Manfaat hilirisasi bagi ekonomi sangat jelas, seperti juga dijelaskan di dalam UU Minerba. Penjelasan Pasal 103 ayat (1) berbunyi: Kewajiban untuk melakukan pengolahan dan pemurnian di dalam negeri dimaksudkan, antara lain, untuk meningkatkan dan mengoptimalkan nilai tambang dari produk, tersedianya bahan baku industri, penyerapan tenaga kerja, dan peningkatan penerimaan negara.
Oleh karena itu, hilirisasi wajib didukung. Dan tidak ada masyarakat yang menentang hilirisasi.

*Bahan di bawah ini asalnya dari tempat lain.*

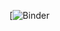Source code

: [![Binder](https://mybinder.org/v2/gh/fortierq/MP2I_binder_env/main?urlpath=git-pull%3Frepo%3Dhttps%253A%252F%252Fgithub.com%252Ffortierq%252FMP2I_2021%26urlpath%3Dtree%252FMP2I_2021%252F%26branch%3Dmain)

Ini harus benar-benar dipahami khususnya oleh pemerintah dan para pendukung atau buzzer-nya. Sekali lagi, tidak ada yang menentang hilirisasi. Tetapi, hilirisasi (nikel) yang merugikan negara, hilirisasi yang hanya menguntung investor (swasta maupun asing) dan merugikan negara, wajib ditentang keras.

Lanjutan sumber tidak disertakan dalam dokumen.